» Aim of the task: Start to finish, print the entries exactly, and carry none of the pictures over.

» Supplied records:
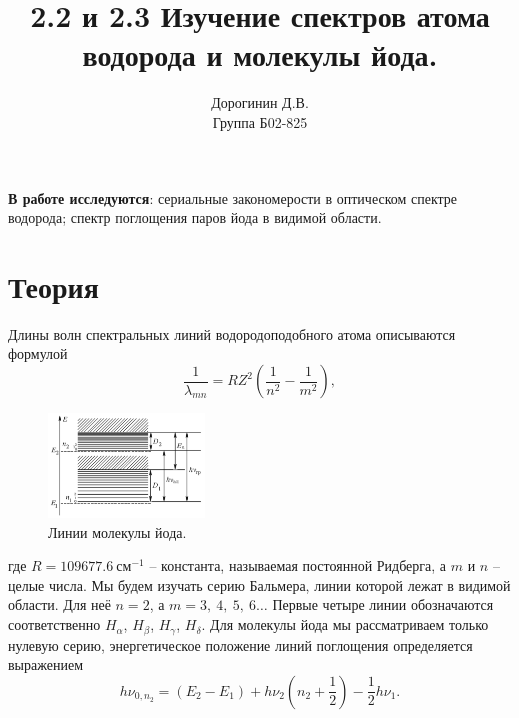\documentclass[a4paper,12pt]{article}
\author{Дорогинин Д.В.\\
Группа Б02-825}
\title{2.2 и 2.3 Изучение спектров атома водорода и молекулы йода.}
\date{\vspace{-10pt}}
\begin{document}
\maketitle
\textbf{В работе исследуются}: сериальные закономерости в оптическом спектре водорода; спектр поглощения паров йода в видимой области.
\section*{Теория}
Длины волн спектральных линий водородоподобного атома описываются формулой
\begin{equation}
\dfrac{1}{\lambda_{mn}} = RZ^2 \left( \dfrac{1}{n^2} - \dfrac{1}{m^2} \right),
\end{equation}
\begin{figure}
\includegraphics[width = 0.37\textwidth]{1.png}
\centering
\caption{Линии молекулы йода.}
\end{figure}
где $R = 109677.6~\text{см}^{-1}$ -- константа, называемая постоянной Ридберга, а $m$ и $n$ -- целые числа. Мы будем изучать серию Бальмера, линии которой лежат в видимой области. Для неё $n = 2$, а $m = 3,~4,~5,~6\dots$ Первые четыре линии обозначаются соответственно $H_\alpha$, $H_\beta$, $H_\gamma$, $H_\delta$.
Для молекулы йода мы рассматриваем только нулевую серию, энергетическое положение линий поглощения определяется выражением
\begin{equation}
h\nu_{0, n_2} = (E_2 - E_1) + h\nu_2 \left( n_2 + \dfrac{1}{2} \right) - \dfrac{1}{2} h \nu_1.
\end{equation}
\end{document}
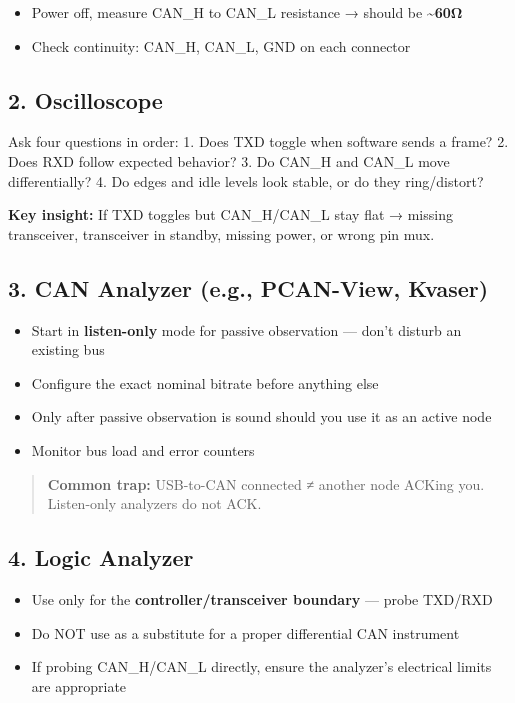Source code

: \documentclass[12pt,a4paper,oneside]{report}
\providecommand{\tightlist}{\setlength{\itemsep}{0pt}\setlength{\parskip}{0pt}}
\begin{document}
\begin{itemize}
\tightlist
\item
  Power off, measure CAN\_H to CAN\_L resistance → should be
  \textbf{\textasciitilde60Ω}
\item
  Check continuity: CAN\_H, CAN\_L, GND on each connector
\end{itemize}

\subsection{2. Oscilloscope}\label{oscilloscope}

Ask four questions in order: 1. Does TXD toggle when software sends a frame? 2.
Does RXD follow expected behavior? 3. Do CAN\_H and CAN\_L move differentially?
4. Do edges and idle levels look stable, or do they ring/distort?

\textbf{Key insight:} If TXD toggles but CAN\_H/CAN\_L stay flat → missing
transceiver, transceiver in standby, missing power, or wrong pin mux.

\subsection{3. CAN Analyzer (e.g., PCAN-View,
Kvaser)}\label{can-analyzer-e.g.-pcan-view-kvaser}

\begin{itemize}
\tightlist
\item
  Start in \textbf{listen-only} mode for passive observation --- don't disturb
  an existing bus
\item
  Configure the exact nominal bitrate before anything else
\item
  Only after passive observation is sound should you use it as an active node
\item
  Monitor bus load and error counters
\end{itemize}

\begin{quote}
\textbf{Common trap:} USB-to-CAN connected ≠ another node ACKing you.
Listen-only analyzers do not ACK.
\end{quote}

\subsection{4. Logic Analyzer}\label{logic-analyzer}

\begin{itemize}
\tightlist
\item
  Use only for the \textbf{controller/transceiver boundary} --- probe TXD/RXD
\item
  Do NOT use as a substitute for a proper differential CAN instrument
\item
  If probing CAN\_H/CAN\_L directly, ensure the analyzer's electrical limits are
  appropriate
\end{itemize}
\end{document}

» Answer to this exercise:
\documentclass[a4paper,12pt]{article}
\author{Дорогинин Д.В.\\
Группа Б02-825}
\title{2.2 и 2.3 Изучение спектров атома водорода и молекулы йода.}
\date{\vspace{-10pt}}
\begin{document}
\maketitle
\textbf{В работе исследуются}: сериальные закономерости в оптическом спектре водорода; спектр поглощения паров йода в видимой области.
\section*{Теория}
Длины волн спектральных линий водородоподобного атома описываются формулой
\begin{equation}
\dfrac{1}{\lambda_{mn}} = RZ^2 \left( \dfrac{1}{n^2} - \dfrac{1}{m^2} \right),
\end{equation}
\begin{figure}
\includegraphics[width = 0.37\textwidth]{1.png}
\centering
\caption{Линии молекулы йода.}
\end{figure}
где $R = 109677.6~\text{см}^{-1}$ -- константа, называемая постоянной Ридберга, а $m$ и $n$ -- целые числа. Мы будем изучать серию Бальмера, линии которой лежат в видимой области. Для неё $n = 2$, а $m = 3,~4,~5,~6\dots$ Первые четыре линии обозначаются соответственно $H_\alpha$, $H_\beta$, $H_\gamma$, $H_\delta$.
Для молекулы йода мы рассматриваем только нулевую серию, энергетическое положение линий поглощения определяется выражением
\begin{equation}
h\nu_{0, n_2} = (E_2 - E_1) + h\nu_2 \left( n_2 + \dfrac{1}{2} \right) - \dfrac{1}{2} h \nu_1.
\end{equation}
\end{document}
Source code

: \documentclass[12pt,a4paper,oneside]{report}
\providecommand{\tightlist}{\setlength{\itemsep}{0pt}\setlength{\parskip}{0pt}}
\begin{document}
\begin{itemize}
\tightlist
\item
  Power off, measure CAN\_H to CAN\_L resistance → should be
  \textbf{\textasciitilde60Ω}
\item
  Check continuity: CAN\_H, CAN\_L, GND on each connector
\end{itemize}

\subsection{2. Oscilloscope}\label{oscilloscope}

Ask four questions in order: 1. Does TXD toggle when software sends a frame? 2.
Does RXD follow expected behavior? 3. Do CAN\_H and CAN\_L move differentially?
4. Do edges and idle levels look stable, or do they ring/distort?

\textbf{Key insight:} If TXD toggles but CAN\_H/CAN\_L stay flat → missing
transceiver, transceiver in standby, missing power, or wrong pin mux.

\subsection{3. CAN Analyzer (e.g., PCAN-View,
Kvaser)}\label{can-analyzer-e.g.-pcan-view-kvaser}

\begin{itemize}
\tightlist
\item
  Start in \textbf{listen-only} mode for passive observation --- don't disturb
  an existing bus
\item
  Configure the exact nominal bitrate before anything else
\item
  Only after passive observation is sound should you use it as an active node
\item
  Monitor bus load and error counters
\end{itemize}

\begin{quote}
\textbf{Common trap:} USB-to-CAN connected ≠ another node ACKing you.
Listen-only analyzers do not ACK.
\end{quote}

\subsection{4. Logic Analyzer}\label{logic-analyzer}

\begin{itemize}
\tightlist
\item
  Use only for the \textbf{controller/transceiver boundary} --- probe TXD/RXD
\item
  Do NOT use as a substitute for a proper differential CAN instrument
\item
  If probing CAN\_H/CAN\_L directly, ensure the analyzer's electrical limits are
  appropriate
\end{itemize}
\end{document}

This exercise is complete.